The New Anatomy: Cao Hui

Cao Hui solo exhibition.

PIFO Gallery (B-11, 798 Art Area,No.2 Jiuxianqiao Rd, Chaoyang District, Beijing, China. Nov 24 – Dec 28, 2012.

Cao Hui’s current solo exhibition is a success in the best Svankmajerian mode, to the extent that one wonders whether the work of the great Czech film maker is an influence. Jan Svankmajer’s (b.1934) coarse, surrealist animations — particularly those created using stop-motion techniques — bring to life stories, political critique and observations of the human condition in a manner as incisive as it is textured and imaginatively compelling. Objects and living things are set in motion in varying relation to what is real or ordinary, extracting from them unforeseen absurdity, eeriness, charm or truth.

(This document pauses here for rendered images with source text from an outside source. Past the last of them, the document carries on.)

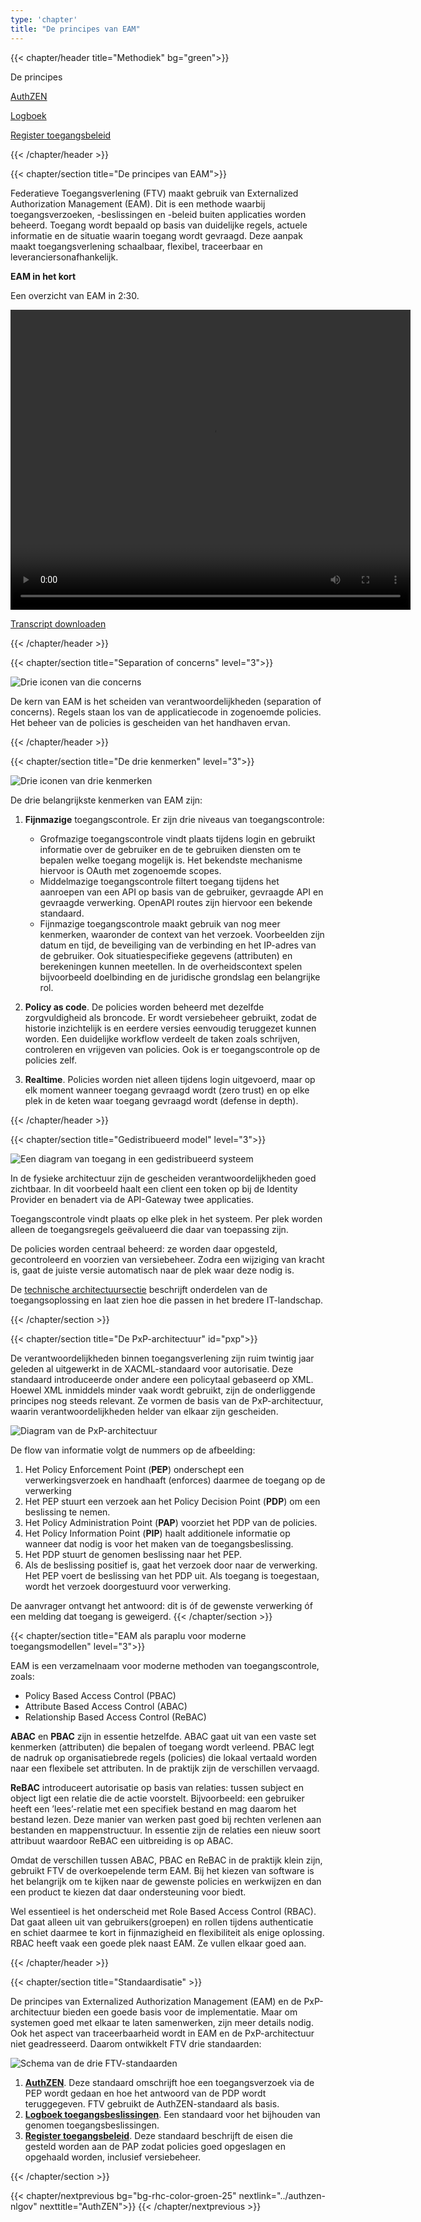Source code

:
 ```yaml
---
type: 'chapter'
title: "De principes van EAM"
---
```


{{< chapter/header title="Methodiek" bg="green">}}

<div class="sub-navigation-wrapper">
<div class="sub-navigation-tab-selected utrecht-paragraph pt-1 sub-navigation-tab">
   <p>
      De principes
   </p>
</div>
<div class="utrecht-paragraph pt-1 sub-navigation-tab bg-rhc-color-groen-25">
   <p>
      <a href="../authzen-nlgov">AuthZEN</a>
   </p>
</div>
<div class="utrecht-paragraph pt-1 sub-navigation-tab bg-rhc-color-groen-25">
   <p>
      <a href="../logboek-toegangsbeslissingen">Logboek</a>
   </p>
</div> 
<div class="utrecht-paragraph pt-1 sub-navigation-tab bg-rhc-color-groen-25">
   <p>
      <a href="../register-toegangsbeleid">Register toegangsbeleid</a>
   </p>
</div> 
</div>

{{< /chapter/header >}}

{{< chapter/section title="De principes van EAM">}}

Federatieve Toegangsverlening (FTV) maakt gebruik van Externalized Authorization Management (EAM). Dit is een methode waarbij toegangsverzoeken, -beslissingen en -beleid buiten applicaties worden beheerd. Toegang wordt bepaald op basis van duidelijke regels, actuele informatie en de situatie waarin toegang wordt gevraagd. Deze aanpak maakt toegangsverlening schaalbaar, flexibel, traceerbaar en leveranciersonafhankelijk.

**EAM in het kort**

Een overzicht van EAM in 2:30.

<video width="640" height="480" controls>
  <source src="https://github.com/VNG-Realisatie/ftv/raw/refs/heads/main/content/methodiek/methodiek-slidecast.mp4" type="video/mp4">
</video>

<a href="methodiek-slidecast-transcript.txt" download>Transcript downloaden</a>

{{< /chapter/header >}}

{{< chapter/section title="Separation of concerns" level="3">}}

![Drie iconen van die concerns](../methodiek_soc.png)

De kern van EAM is het scheiden van verantwoordelijkheden (separation of concerns). Regels staan los van de applicatiecode in zogenoemde policies. Het beheer van de policies is gescheiden van het handhaven ervan.

{{< /chapter/header >}}

{{< chapter/section title="De drie kenmerken" level="3">}}

![Drie iconen van drie kenmerken](../methodiek-3-kenmerken.png)

De drie belangrijkste kenmerken van EAM zijn:

1. **Fijnmazige** toegangscontrole.
Er zijn drie niveaus van toegangscontrole:

     - Grofmazige toegangscontrole vindt plaats tijdens login en gebruikt informatie over de gebruiker en de te gebruiken diensten om te bepalen welke toegang mogelijk is.  Het bekendste mechanisme hiervoor is OAuth met zogenoemde scopes.
     - Middelmazige toegangscontrole filtert toegang tijdens het aanroepen van een API op basis van de gebruiker, gevraagde API en gevraagde verwerking. OpenAPI routes zijn hiervoor een bekende standaard.
     - Fijnmazige toegangscontrole maakt gebruik van nog meer kenmerken, waaronder de context van het verzoek. Voorbeelden zijn datum en tijd, de beveiliging van de verbinding en het IP-adres van de gebruiker. Ook situatiespecifieke gegevens (attributen) en berekeningen kunnen meetellen. In de overheidscontext spelen bijvoorbeeld doelbinding en de juridische grondslag een belangrijke rol.

3. **Policy as code**.
De policies worden beheerd met dezelfde zorgvuldigheid als broncode. Er wordt versiebeheer gebruikt, zodat de historie inzichtelijk is en eerdere versies eenvoudig teruggezet kunnen worden. Een duidelijke workflow verdeelt de taken zoals schrijven, controleren en vrijgeven van policies. Ook is er toegangscontrole op de policies zelf.

3. **Realtime**.
Policies worden niet alleen tijdens login uitgevoerd, maar op elk moment wanneer toegang gevraagd wordt (zero trust) en op elke plek in de keten waar toegang gevraagd wordt (defense in depth).

{{< /chapter/header >}}

{{< chapter/section title="Gedistribueerd model" level="3">}}

![Een diagram van toegang in een gedistribueerd systeem](../methodiek-gedistribueerd.png)

In de fysieke architectuur zijn de gescheiden verantwoordelijkheden goed zichtbaar. In dit voorbeeld haalt een client een token op bij de Identity Provider en benadert via de API-Gateway twee applicaties.

Toegangscontrole vindt plaats op elke plek in het systeem. Per plek worden alleen de toegangsregels geëvalueerd die daar van toepassing zijn.

De policies worden centraal beheerd: ze worden daar opgesteld, gecontroleerd en voorzien van versiebeheer. Zodra een wijziging van kracht is, gaat de juiste versie automatisch naar de plek waar deze nodig is.

De [technische architectuursectie](../architectuur) beschrijft onderdelen van de toegangsoplossing en laat zien hoe die passen in het bredere IT-landschap.

{{< /chapter/section >}}

{{< chapter/section title="De PxP-architectuur" id="pxp">}}

De verantwoordelijkheden binnen toegangsverlening zijn ruim twintig jaar geleden al uitgewerkt in de XACML-standaard voor autorisatie. Deze standaard introduceerde onder andere een policytaal gebaseerd op XML. Hoewel XML inmiddels minder vaak wordt gebruikt, zijn de onderliggende principes nog steeds relevant. Ze vormen de basis van de PxP-architectuur, waarin verantwoordelijkheden helder van elkaar zijn gescheiden.

![Diagram van de PxP-architectuur](/ftv/diagrams/methodiek-pxp.svg)

De flow van informatie volgt de nummers op de afbeelding:

1. Het Policy Enforcement Point (**PEP**) onderschept een verwerkingsverzoek en handhaaft (enforces) daarmee de toegang op de verwerking 
2. Het PEP stuurt een verzoek aan het Policy Decision Point (**PDP**) om een beslissing te nemen.
3. Het Policy Administration Point (**PAP**) voorziet het PDP van de policies.
4. Het Policy Information Point (**PIP**) haalt additionele informatie op wanneer dat nodig is voor het maken van de toegangsbeslissing.
5. Het PDP stuurt de genomen beslissing naar het PEP.
6. Als de beslissing positief is, gaat het verzoek door naar de verwerking. Het PEP voert de beslissing van het PDP uit. Als toegang is toegestaan, wordt het verzoek doorgestuurd voor verwerking.

De aanvrager ontvangt het antwoord: dit is óf de gewenste verwerking óf een melding dat toegang is geweigerd.
{{< /chapter/section >}}

{{< chapter/section title="EAM als paraplu voor moderne toegangsmodellen" level="3">}}

EAM is een verzamelnaam voor moderne methoden van toegangscontrole, zoals:
- Policy Based Access Control (PBAC)
- Attribute Based Access Control (ABAC)
- Relationship Based Access Control (ReBAC)

**ABAC** en **PBAC** zijn in essentie hetzelfde. ABAC gaat uit van een vaste set kenmerken (attributen) die bepalen of toegang wordt verleend. PBAC legt de nadruk op organisatiebrede regels (policies) die lokaal vertaald worden naar een flexibele set attributen. In de praktijk zijn de verschillen vervaagd.

**ReBAC** introduceert autorisatie op basis van relaties: tussen subject en object ligt een relatie die de actie voorstelt. Bijvoorbeeld: een gebruiker heeft een ’lees’-relatie met een specifiek bestand en mag daarom het bestand lezen. Deze manier van werken past goed bij rechten verlenen aan bestanden en mappenstructuur. In essentie zijn de relaties een nieuw soort attribuut waardoor ReBAC een uitbreiding is op ABAC.

Omdat de verschillen tussen ABAC, PBAC en ReBAC in de praktijk klein zijn, gebruikt FTV de overkoepelende term EAM. Bij het kiezen van software is het belangrijk om te kijken naar de gewenste policies en werkwijzen en dan een product te kiezen dat daar ondersteuning voor biedt.

Wel essentieel is het onderscheid met Role Based Access Control (RBAC). Dat gaat alleen uit van gebruikers(groepen) en rollen tijdens authenticatie en schiet daarmee te kort in fijnmazigheid en flexibiliteit als enige oplossing. RBAC heeft vaak een goede plek naast EAM. Ze vullen elkaar goed aan.

{{< /chapter/header >}}

{{< chapter/section title="Standaardisatie" >}}

De principes van Externalized Authorization Management (EAM) en de PxP-architectuur bieden een goede basis voor de implementatie. Maar om systemen goed met elkaar te laten samenwerken, zijn meer details nodig. Ook het aspect van traceerbaarheid wordt in EAM en de PxP-architectuur niet geadresseerd. Daarom ontwikkelt FTV drie standaarden:

![Schema van de drie FTV-standaarden](/ftv/diagrams/methodiek-pxp-standaardisatie.svg)

1. **[AuthZEN](../authzen-nlgov)**. Deze standaard omschrijft hoe een toegangsverzoek via de PEP wordt gedaan en hoe het antwoord van de PDP wordt teruggegeven. FTV gebruikt de AuthZEN-standaard als basis.
2. **[Logboek toegangsbeslissingen](../logboek-toegangsbeslissingen)**. Een standaard voor het bijhouden van genomen toegangsbeslissingen.
3. **[Register toegangsbeleid](../register-toegangsbeleid)**. Deze standaard beschrijft de eisen die gesteld worden aan de PAP zodat policies goed opgeslagen en opgehaald worden, inclusief versiebeheer.

{{< /chapter/section >}}

{{< chapter/nextprevious  bg="bg-rhc-color-groen-25" nextlink="../authzen-nlgov" nexttitle="AuthZEN">}}
{{< /chapter/nextprevious >}}

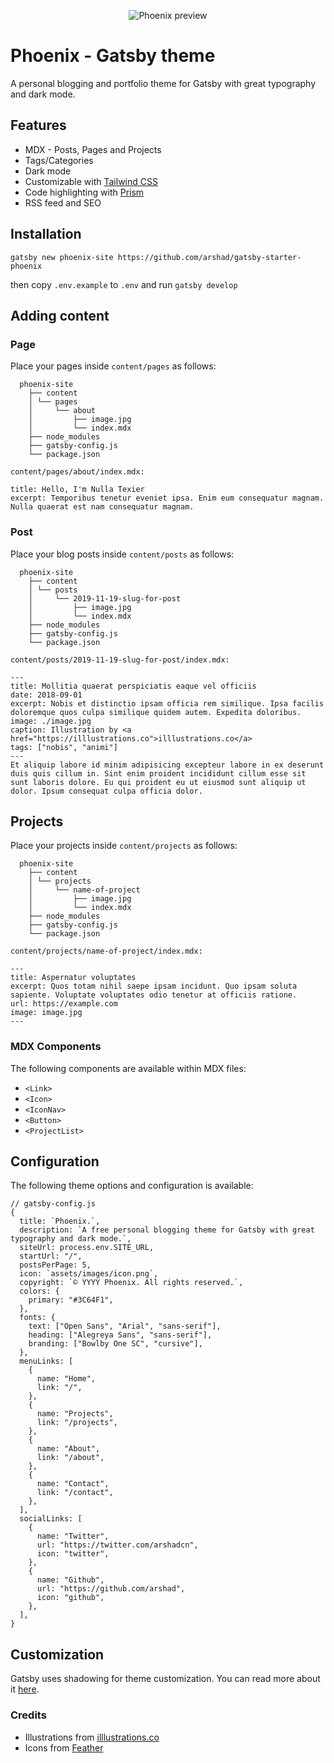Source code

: <p align="center">
  <img alt="Phoenix preview" src="https://raw.githubusercontent.com/arshad/gatsby-theme-phoenix/master/www/assets/images/preview.png" />
</p>

# Phoenix - Gatsby theme
A personal blogging and portfolio theme for Gatsby with great typography and dark mode.

## Features

* MDX - Posts, Pages and Projects
* Tags/Categories
* Dark mode
* Customizable with [Tailwind CSS](https://tailwindcss.com)
* Code highlighting with [Prism](https://prismjs.com)
* RSS feed and SEO

## Installation

`gatsby new phoenix-site https://github.com/arshad/gatsby-starter-phoenix`

then copy `.env.example` to `.env` and run `gatsby develop`

## Adding content

### Page
Place your pages inside `content/pages` as follows:

```
  phoenix-site
    ├── content
    │ └── pages
    │     └── about
    │         ├── image.jpg
    │         └── index.mdx
    ├── node_modules
    ├── gatsby-config.js
    └── package.json
```

`content/pages/about/index.mdx:`

```
title: Hello, I'm Nulla Texier
excerpt: Temporibus tenetur eveniet ipsa. Enim eum consequatur magnam. Nulla quaerat est nam consequatur magnam.
```

### Post
Place your blog posts inside `content/posts` as follows:

```
  phoenix-site
    ├── content
    │ └── posts
    │     └── 2019-11-19-slug-for-post
    │         ├── image.jpg
    │         └── index.mdx
    ├── node_modules
    ├── gatsby-config.js
    └── package.json
```

`content/posts/2019-11-19-slug-for-post/index.mdx:`

```
---
title: Mollitia quaerat perspiciatis eaque vel officiis
date: 2018-09-01
excerpt: Nobis et distinctio ipsam officia rem similique. Ipsa facilis doloremque quos culpa similique quidem autem. Expedita doloribus.
image: ./image.jpg
caption: Illustration by <a href="https://illlustrations.co">illlustrations.co</a>
tags: ["nobis", "animi"]
---
Et aliquip labore id minim adipisicing excepteur labore in ex deserunt duis quis cillum in. Sint enim proident incididunt cillum esse sit sunt laboris dolore. Eu qui proident eu ut eiusmod sunt aliquip ut dolor. Ipsum consequat culpa officia dolor.
```

## Projects
Place your projects inside `content/projects` as follows:

```
  phoenix-site
    ├── content
    │ └── projects
    │     └── name-of-project
    │         ├── image.jpg
    │         └── index.mdx
    ├── node_modules
    ├── gatsby-config.js
    └── package.json
```

`content/projects/name-of-project/index.mdx:`

```
---
title: Aspernatur voluptates
excerpt: Quos totam nihil saepe ipsam incidunt. Quo ipsam soluta sapiente. Voluptate voluptates odio tenetur at officiis ratione.
url: https://example.com
image: image.jpg
---
```

### MDX Components

The following components are available within MDX files:

* `<Link>`
* `<Icon>`
* `<IconNav>`
* `<Button>`
* `<ProjectList>`

## Configuration

The following theme options and configuration is available:

```
// gatsby-config.js
{
  title: `Phoenix.`,
  description: `A free personal blogging theme for Gatsby with great typography and dark mode.`,
  siteUrl: process.env.SITE_URL,
  startUrl: "/",
  postsPerPage: 5,
  icon: `assets/images/icon.png`,
  copyright: `© YYYY Phoenix. All rights reserved.`,
  colors: {
    primary: "#3C64F1",
  },
  fonts: {
    text: ["Open Sans", "Arial", "sans-serif"],
    heading: ["Alegreya Sans", "sans-serif"],
    branding: ["Bowlby One SC", "cursive"],
  },
  menuLinks: [
    {
      name: "Home",
      link: "/",
    },
    {
      name: "Projects",
      link: "/projects",
    },
    {
      name: "About",
      link: "/about",
    },
    {
      name: "Contact",
      link: "/contact",
    },
  ],
  socialLinks: [
    {
      name: "Twitter",
      url: "https://twitter.com/arshadcn",
      icon: "twitter",
    },
    {
      name: "Github",
      url: "https://github.com/arshad",
      icon: "github",
    },
  ],
}
```

## Customization

Gatsby uses shadowing for theme customization. You can read more about it [here](https://www.gatsbyjs.org/docs/themes/shadowing/).

### Credits

* Illustrations from [illlustrations.co](https://illlustrations.co)
* Icons from [Feather](https://feathericons.com)

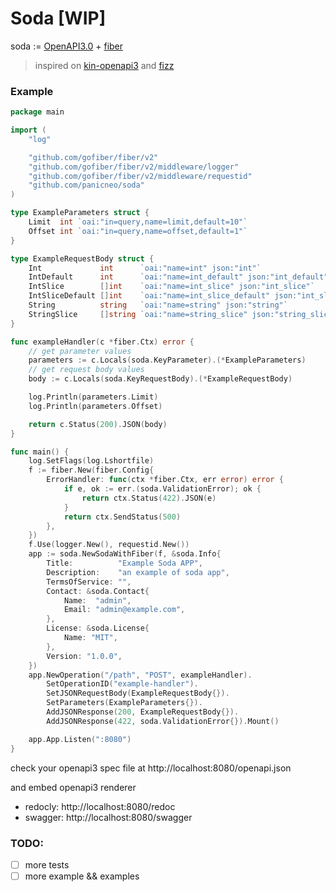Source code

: # Soda [WIP]

soda := [OpenAPI3.0](https://swagger.io/specification) + [fiber](https://github.com/gofiber/fiber)

> inspired on [kin-openapi3](https://github.com/getkin/kin-openapi) and [fizz](https://github.com/wI2L/fizz)


### Example
```go
package main

import (
	"log"

	"github.com/gofiber/fiber/v2"
	"github.com/gofiber/fiber/v2/middleware/logger"
	"github.com/gofiber/fiber/v2/middleware/requestid"
	"github.com/panicneo/soda"
)

type ExampleParameters struct {
	Limit  int `oai:"in=query,name=limit,default=10"`
	Offset int `oai:"in=query,name=offset,default=1"`
}

type ExampleRequestBody struct {
	Int             int      `oai:"name=int" json:"int"`
	IntDefault      int      `oai:"name=int_default" json:"int_default"`
	IntSlice        []int    `oai:"name=int_slice" json:"int_slice"`
	IntSliceDefault []int    `oai:"name=int_slice_default" json:"int_slice_default"`
	String          string   `oai:"name=string" json:"string"`
	StringSlice     []string `oai:"name=string_slice" json:"string_slice"`
}

func exampleHandler(c *fiber.Ctx) error {
	// get parameter values
	parameters := c.Locals(soda.KeyParameter).(*ExampleParameters)
	// get request body values
	body := c.Locals(soda.KeyRequestBody).(*ExampleRequestBody)

	log.Println(parameters.Limit)
	log.Println(parameters.Offset)

	return c.Status(200).JSON(body)
}

func main() {
	log.SetFlags(log.Lshortfile)
	f := fiber.New(fiber.Config{
		ErrorHandler: func(ctx *fiber.Ctx, err error) error {
			if e, ok := err.(soda.ValidationError); ok {
				return ctx.Status(422).JSON(e)
			}
			return ctx.SendStatus(500)
		},
	})
	f.Use(logger.New(), requestid.New())
	app := soda.NewSodaWithFiber(f, &soda.Info{
		Title:          "Example Soda APP",
		Description:    "an example of soda app",
		TermsOfService: "",
		Contact: &soda.Contact{
			Name:  "admin",
			Email: "admin@example.com",
		},
		License: &soda.License{
			Name: "MIT",
		},
		Version: "1.0.0",
	})
	app.NewOperation("/path", "POST", exampleHandler).
		SetOperationID("example-handler").
		SetJSONRequestBody(ExampleRequestBody{}).
		SetParameters(ExampleParameters{}).
		AddJSONResponse(200, ExampleRequestBody{}).
		AddJSONResponse(422, soda.ValidationError{}).Mount()

	app.App.Listen(":8080")
}

```

check your openapi3 spec file at http://localhost:8080/openapi.json

and embed openapi3 renderer
- redocly: http://localhost:8080/redoc
- swagger: http://localhost:8080/swagger


### TODO:
 - [ ] more tests
 - [ ] more example && examples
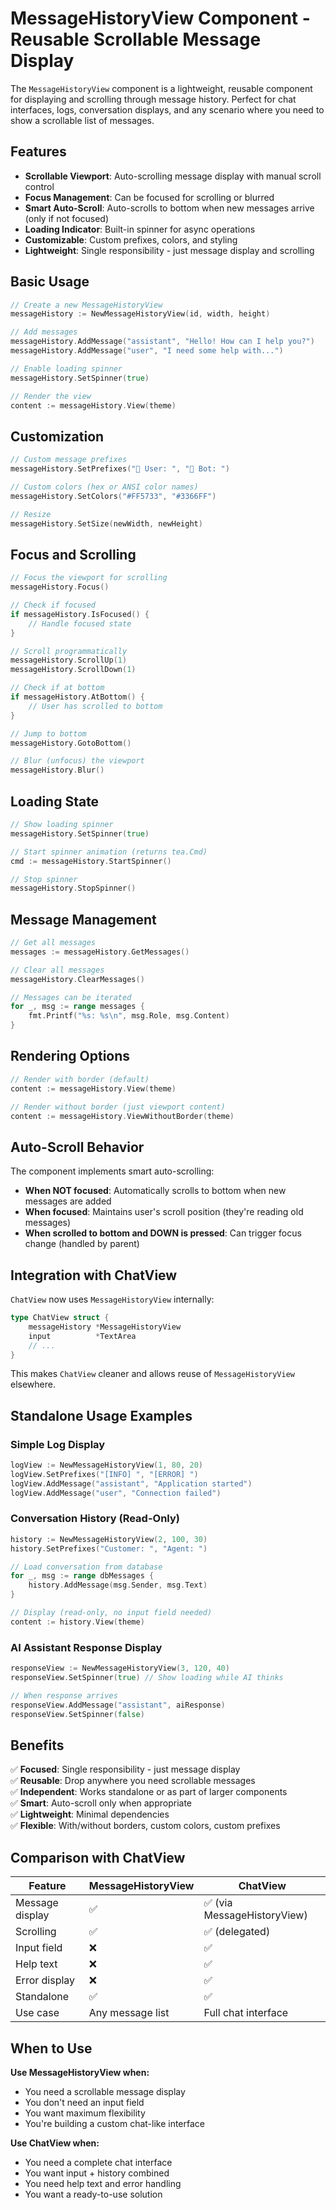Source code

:# MessageHistoryView Component - Reusable Scrollable Message Display

The `MessageHistoryView` component is a lightweight, reusable component for displaying and scrolling through message history. Perfect for chat interfaces, logs, conversation displays, and any scenario where you need to show a scrollable list of messages.

## Features

- **Scrollable Viewport**: Auto-scrolling message display with manual scroll control
- **Focus Management**: Can be focused for scrolling or blurred
- **Smart Auto-Scroll**: Auto-scrolls to bottom when new messages arrive (only if not focused)
- **Loading Indicator**: Built-in spinner for async operations
- **Customizable**: Custom prefixes, colors, and styling
- **Lightweight**: Single responsibility - just message display and scrolling

## Basic Usage

```go
// Create a new MessageHistoryView
messageHistory := NewMessageHistoryView(id, width, height)

// Add messages
messageHistory.AddMessage("assistant", "Hello! How can I help you?")
messageHistory.AddMessage("user", "I need some help with...")

// Enable loading spinner
messageHistory.SetSpinner(true)

// Render the view
content := messageHistory.View(theme)
```

## Customization

```go
// Custom message prefixes
messageHistory.SetPrefixes("👨 User: ", "🤖 Bot: ")

// Custom colors (hex or ANSI color names)
messageHistory.SetColors("#FF5733", "#3366FF")

// Resize
messageHistory.SetSize(newWidth, newHeight)
```

## Focus and Scrolling

```go
// Focus the viewport for scrolling
messageHistory.Focus()

// Check if focused
if messageHistory.IsFocused() {
    // Handle focused state
}

// Scroll programmatically
messageHistory.ScrollUp(1)
messageHistory.ScrollDown(1)

// Check if at bottom
if messageHistory.AtBottom() {
    // User has scrolled to bottom
}

// Jump to bottom
messageHistory.GotoBottom()

// Blur (unfocus) the viewport
messageHistory.Blur()
```

## Loading State

```go
// Show loading spinner
messageHistory.SetSpinner(true)

// Start spinner animation (returns tea.Cmd)
cmd := messageHistory.StartSpinner()

// Stop spinner
messageHistory.StopSpinner()
```

## Message Management

```go
// Get all messages
messages := messageHistory.GetMessages()

// Clear all messages
messageHistory.ClearMessages()

// Messages can be iterated
for _, msg := range messages {
    fmt.Printf("%s: %s\n", msg.Role, msg.Content)
}
```

## Rendering Options

```go
// Render with border (default)
content := messageHistory.View(theme)

// Render without border (just viewport content)
content := messageHistory.ViewWithoutBorder(theme)
```

## Auto-Scroll Behavior

The component implements smart auto-scrolling:

- **When NOT focused**: Automatically scrolls to bottom when new messages are added
- **When focused**: Maintains user's scroll position (they're reading old messages)
- **When scrolled to bottom and DOWN is pressed**: Can trigger focus change (handled by parent)

## Integration with ChatView

`ChatView` now uses `MessageHistoryView` internally:

```go
type ChatView struct {
    messageHistory *MessageHistoryView
    input          *TextArea
    // ...
}
```

This makes `ChatView` cleaner and allows reuse of `MessageHistoryView` elsewhere.

## Standalone Usage Examples

### Simple Log Display

```go
logView := NewMessageHistoryView(1, 80, 20)
logView.SetPrefixes("[INFO] ", "[ERROR] ")
logView.AddMessage("assistant", "Application started")
logView.AddMessage("user", "Connection failed")
```

### Conversation History (Read-Only)

```go
history := NewMessageHistoryView(2, 100, 30)
history.SetPrefixes("Customer: ", "Agent: ")

// Load conversation from database
for _, msg := range dbMessages {
    history.AddMessage(msg.Sender, msg.Text)
}

// Display (read-only, no input field needed)
content := history.View(theme)
```

### AI Assistant Response Display

```go
responseView := NewMessageHistoryView(3, 120, 40)
responseView.SetSpinner(true) // Show loading while AI thinks

// When response arrives
responseView.AddMessage("assistant", aiResponse)
responseView.SetSpinner(false)
```

## Benefits

✅ **Focused**: Single responsibility - just message display  
✅ **Reusable**: Drop anywhere you need scrollable messages  
✅ **Independent**: Works standalone or as part of larger components  
✅ **Smart**: Auto-scroll only when appropriate  
✅ **Lightweight**: Minimal dependencies  
✅ **Flexible**: With/without borders, custom colors, custom prefixes

## Comparison with ChatView

| Feature         | MessageHistoryView | ChatView                    |
| --------------- | ------------------ | --------------------------- |
| Message display | ✅                 | ✅ (via MessageHistoryView) |
| Scrolling       | ✅                 | ✅ (delegated)              |
| Input field     | ❌                 | ✅                          |
| Help text       | ❌                 | ✅                          |
| Error display   | ❌                 | ✅                          |
| Standalone      | ✅                 | ✅                          |
| Use case        | Any message list   | Full chat interface         |

## When to Use

**Use MessageHistoryView when:**

- You need a scrollable message display
- You don't need an input field
- You want maximum flexibility
- You're building a custom chat-like interface

**Use ChatView when:**

- You need a complete chat interface
- You want input + history combined
- You need help text and error handling
- You want a ready-to-use solution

Cao Hui in the past has created sculptures of chairs and clothing out of resin resembling skin and innards, which hang and bulge out from them in grotesque fashion. Most recently, he has spent almost three years completing the partite works that compose his current solo exhibition: “OH, NO,” “Do Not Forget Me” and “If I Were,” turning his attention from ordinary objects to classic masterpieces by Michelangelo. These he has replicated and newly invested with lifelike insides made visible by cutting each sculpture into even slices or chunks. They are hung about the walls of the gallery in an absurdly literal and methodical butchering of the classical form. The sculptures appear, too, in animation videos on display. “OH, NO” sees an imperial head being made as if to shake by the sliding of its segments from left to right to a soundtrack of a deep, deadpan voice repeating the two words.  On the facing wall, Aphrodite is gradually built up and down, slice by slice, to strains of classical music. In the corner, an outsized head of David stands dismantled to the neck, with chunks of the face and cranium fanning out around it on the floor.

This is bizarre spectacle will no doubt keep many at bay. The artist says little about his work, but like the earlier “biological” sculptures, these shouldn’t be taken too seriously. One is led to favor a note of fun over the potential for reading into these works as an embodied critique of classical sculpture (no pun intended). Here, after all, is Aphrodite laid out like sliced bread, with a lifelike digestive system and a form wholly indigestible for the ideals of classical beauty. Like Svankmajer, Cao shows an ability to take the familiar and hurl it into different visual and imaginative realms that hover in the uncanny territory between logic and aesthetics — in this case, relative to the human body as real, or Renaissance. Classical anatomy of a wholly different kind.